February 26, 2014 · 0 Comments
By Melissa Kottelenberg
In November 2008, when our son Tyson was born, our world changed forever and we became a Heart Family.
I already had seven years’ experience being a Mom, but being a Heart Mom is different. It’s not better, it’s not worse; it’s not inferior or superior. It’s just different.
What does it mean to be a Heart Mom? Being a Heart Mom means never looking too far ahead in the future, but trying to live each day in thankfulness and praying you get to enjoy many more. It means taking things one day at a time, and some days it means taking things one hour at a time. It means preparing for the worst, and hoping for the best.
Being Heart Parents means we had to brush up on our knowledge of the heart anatomy and how it works, because in three short days our newborn son was having his first of three palliative open-heart surgeries. We had three days to try and understand what the cardiologists meant when they told us “your son has very serious, complex congenital heart defects.”
We had to try to understand the complexity of his heart and what the surgeons planned to do to help, and then try to mentally prepare ourselves to lay our newborn son on the operating table so that the surgeon can stop his heart, open his sternum, and re-knit his tiny, strawberry-sized heart.
Being Heart Parents means nervously waiting hours in the surgical waiting room, hoping and praying that the surgeon’s hands are steady, praying that the heart and lung machine will keep our son alive so that he will be given back to us again when it’s over. It means spending hours by our son’s bedside, watching him fight for his life on life-support, with so many tubes and wires you can’t even count them, with monitors and machines beeping constantly.
Being a Heart Family means learning and developing a new kind of “normal” when we finally get home from the hospital. It means learning and administering several different medications. It means low-fat feeds, pumps, NG tubes and reflux. It means needles, X-rays, ECHOS, ECGS, antibiotics and IVs. Blood thinners, sedation, MRIs, heart caths, stickers and bravery beads. It means that hospital visits aren’t scary at all, because in a sad sort of way, it kinda feels like home.
When he sleeps too long or he doesn’t answer immediately when we call his name, we worry about cardiac arrest or stroke. If he drinks too many fluids, it could put undue stress on his heart. If he doesn’t drink enough, he could dehydrate and be at risk for a stroke.
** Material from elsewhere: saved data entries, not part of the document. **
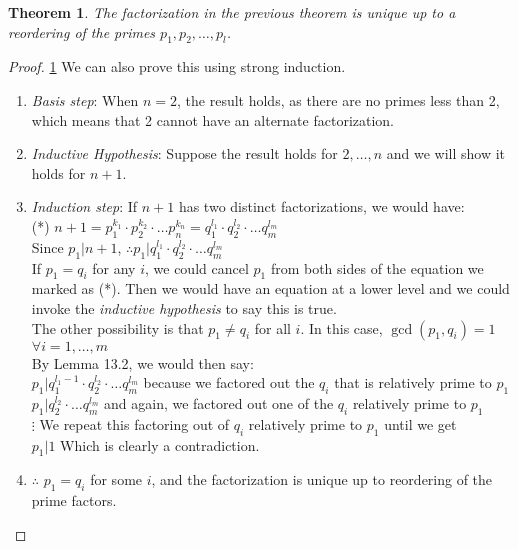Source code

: \documentclass[10pt]{article}
\newtheorem{theorem}{Theorem}
\theoremstyle{definition}
\theoremstyle{remark}
\begin{document}
\begin{theorem}\label{The Fundamental Theorem of Arithmetic}
The factorization in the previous theorem is unique up to a reordering of the primes $p_1,p_2,\ldots,p_l$.
\end{theorem}
\begin{proof}\ref{The Fundamental Theorem of Arithmetic}
We can also prove this using strong induction.  
\begin{enumerate}
\item \textit{Basis step}: When $n = 2$, the result holds, as there are no primes less than 2, which means that 2 cannot have an alternate factorization.
\item \textit{Inductive Hypothesis}: Suppose the result holds for $2,\ldots,n$ and we will show it holds for $n + 1$.
\item \textit{Induction step}: If $n+1$ has two distinct factorizations, we would have:\\
(*) $n + 1 = p^{k_1}_1 \cdot p^{k_2}_2 \cdot \ldots p^{k_n}_n = q^{l_1}_1 \cdot q^{l_2}_2 \cdot \ldots q^{l_m}_m$\\
Since $p_1|n+1$, $\therefore p_1|q^{l_1}_1 \cdot q^{l_2}_2 \cdot \ldots q^{l_m}_m$\\
If $p_1 = q_i$ for any $i$, we could cancel $p_1$ from both sides of the equation we marked as (*).  Then we would have an equation at a lower level and we could invoke the \textit{inductive hypothesis} to say this is true.\\
The other possibility is that $p_1 \neq q_i$ for all $i$.  In this case, $\gcd(p_1,q_i) = 1$  $\forall i = 1,\ldots,m$\\
By Lemma 13.2, we would then say:\\
$p_1|q^{l_1-1}_1 \cdot q^{l_2}_2 \cdot \ldots q^{l_m}_m$ because we factored out the $q_i$ that is relatively prime to $p_1$\\
$p_1|q^{l_2}_2 \cdot \ldots q^{l_m}_m$ and again, we factored out one of the $q_i$ relatively prime to $p_1$\\
$\vdots$ We repeat this factoring out of $q_i$ relatively prime to $p_1$ until we get\\
$p_1|1$ Which is clearly a contradiction.\\
\item $\therefore$ $p_1 = q_i$ for some $i$, and the factorization is unique up to reordering of the prime factors.
\end{enumerate}
\end{proof}
\end{document}
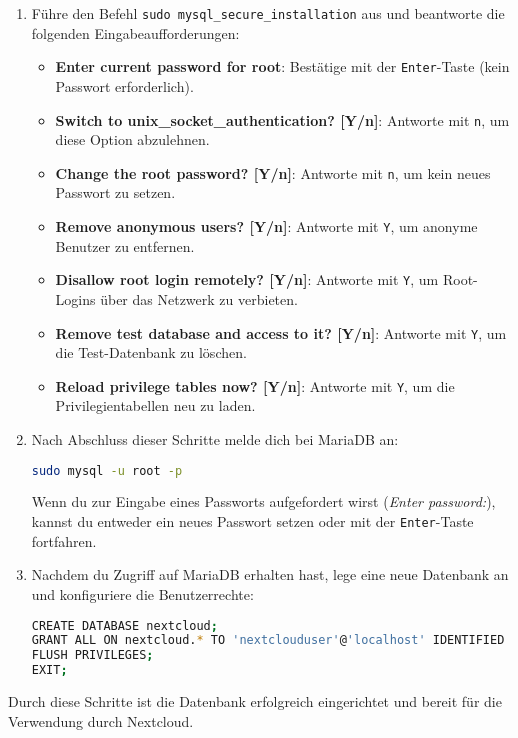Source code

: \documentclass[a4paper,12pt]{article}
\begin{document}
\begin{enumerate}
    \item Führe den Befehl \texttt{sudo mysql\_secure\_installation} aus und beantworte die folgenden Eingabeaufforderungen:
    \begin{itemize}
        \item \textbf{Enter current password for root}: Bestätige mit der \texttt{Enter}-Taste (kein Passwort erforderlich).
        \item \textbf{Switch to unix\_socket\_authentication? [Y/n]}: Antworte mit \texttt{n}, um diese Option abzulehnen.
        \item \textbf{Change the root password? [Y/n]}: Antworte mit \texttt{n}, um kein neues Passwort zu setzen.
        \item \textbf{Remove anonymous users? [Y/n]}: Antworte mit \texttt{Y}, um anonyme Benutzer zu entfernen.
        \item \textbf{Disallow root login remotely? [Y/n]}: Antworte mit \texttt{Y}, um Root-Logins über das Netzwerk zu verbieten.
        \item \textbf{Remove test database and access to it? [Y/n]}: Antworte mit \texttt{Y}, um die Test-Datenbank zu löschen.
        \item \textbf{Reload privilege tables now? [Y/n]}: Antworte mit \texttt{Y}, um die Privilegientabellen neu zu laden.
    \end{itemize}
    
    \item Nach Abschluss dieser Schritte melde dich bei MariaDB an:
\begin{lstlisting}[language=bash]
sudo mysql -u root -p
\end{lstlisting}
    Wenn du zur Eingabe eines Passworts aufgefordert wirst (\textit{Enter password:}), kannst du entweder ein neues Passwort setzen oder mit der \texttt{Enter}-Taste fortfahren.
    
    \item Nachdem du Zugriff auf MariaDB erhalten hast, lege eine neue Datenbank an und konfiguriere die Benutzerrechte:
\begin{lstlisting}[language=bash]
CREATE DATABASE nextcloud;
GRANT ALL ON nextcloud.* TO 'nextclouduser'@'localhost' IDENTIFIED BY 'deinPasswort';
FLUSH PRIVILEGES;
EXIT;
\end{lstlisting}
\end{enumerate}

\noindent
Durch diese Schritte ist die Datenbank erfolgreich eingerichtet und bereit für die Verwendung durch Nextcloud.
\end{document}
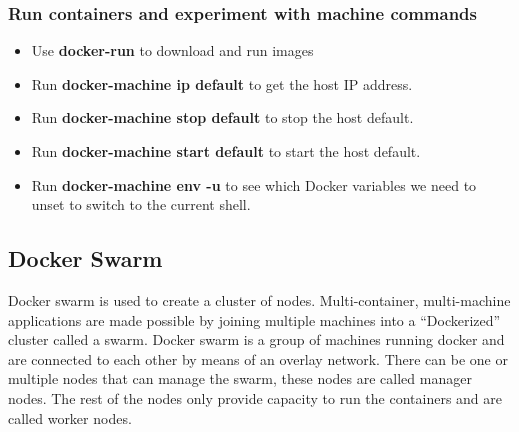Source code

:\documentclass[12pt]{article}
\begin{document}
\subsubsection{Run containers and experiment with machine commands}
\begin{itemize}
	\item Use \textbf{docker-run} to download and run images
	\item Run \textbf{docker-machine ip default} to get the host IP address.
	\item Run \textbf{docker-machine stop default} to stop the host default.
	\item Run \textbf{docker-machine start default} to start the host default.
	\item Run \textbf{docker-machine env -u} to see which Docker variables we need to unset to switch to the current shell.
\end{itemize}
\subsection{Docker Swarm}
Docker swarm is used to create a cluster of nodes. Multi-container, multi-machine applications are made possible by joining multiple machines into a “Dockerized” cluster called a swarm. Docker swarm is a group of machines running docker and are connected to each other by means of an overlay network. There can be one or multiple nodes that can manage the swarm, these nodes are called manager nodes. The rest of the nodes only provide capacity to run the containers and are called worker nodes. 
\end{document}
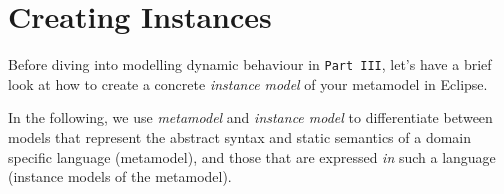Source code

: \newpage
\genHeader

\section{Creating Instances}

\hypertarget{creatingInstance common}{}Before diving into modelling dynamic behaviour in \texttt{Part III}, let's have a brief look at how to create a concrete \emph{instance model} of your metamodel in Eclipse.

In the following, we use \emph{metamodel} and \emph{instance model} to differentiate between models that represent the abstract syntax and static semantics of a domain specific language (metamodel), and those that are expressed \emph{in} such a language (instance models of the metamodel).

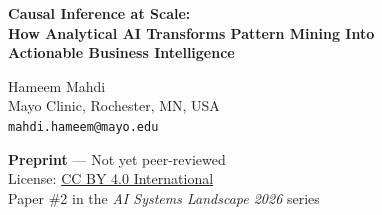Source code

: \documentclass[12pt, a4paper]{article}
\begin{document}
\begin{center}
    {\Large\bfseries Causal Inference at Scale:\\[4pt]
    How Analytical AI Transforms Pattern Mining Into\\[2pt]
    Actionable Business Intelligence}

    \vspace{1em}

    {\large Hameem Mahdi~}\\[4pt]
    Mayo Clinic, Rochester, MN, USA\\
    \texttt{mahdi.hameem@mayo.edu}

    \vspace{1em}

    {\small\textbf{Preprint} — Not yet peer-reviewed}\\[2pt]
    {\small License: \href{https://creativecommons.org/licenses/by/4.0/}{CC BY 4.0 International}}\\[2pt]
    {\small Paper \#2 in the \emph{AI Systems Landscape 2026} series}
\end{center}

\vspace{1em}
\end{document}
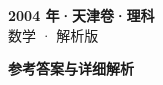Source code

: \documentclass[zihao=-4, a4paper]{ctexart}
\begin{document}
\begin{center}
  {\Large\bfseries 2004 年·天津卷·理科}\\[4pt]
  {\large 数学 · 解析版}
\end{center}
\medskip
{}

\clearpage
{}
\begin{center}{\Large\bfseries 参考答案与详细解析}\end{center}
\medskip

\end{document}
Being a heart family means monitoring daily fluid intake, and always watching and monitoring sleep patterns, behaviour, colour and activity levels; checking respiratory rate, heart rate and oxygen levels. Does his cough sound wetter today than yesterday? Is he coughing because he has a cold or is it the start of heart failure? Is he looking bluer today? Does he look puffy? When was the last time he went pee — is he retaining fluids? Did he meet his required daily fluid intake? It means analyzing every little cough or sneeze. And trying not to worry, trying not to expect the other shoe to drop. It means owning medical equipment you never knew existed, like pulse oximeter monitors and CoaguChek machines. It means owning an AED and praying you never have to use it.
Being a Heart Family means sometimes spending Christmas, New Year’s or long weekends in the hospital.
Being the sibling of a heart child means learning to roll with the punches, knowing that we can never etch our plans in stone because they are bound to change in a heartbeat. They develop an early understanding of life and death, heaven and Jesus, and have experienced the truth that God always carries us through.
Being a Heart Family also means never taking a single day for granted and counting each and every little blessing. We make the best of our quality time, because we never know when our time will run out. It means rejoicing over all the little milestones that maybe we’d otherwise take for granted. And thanking God every day for His grace and mercy, acknowledging that it’s all because of Him that we have the blessed opportunity to know and love: a living, breathing miracle.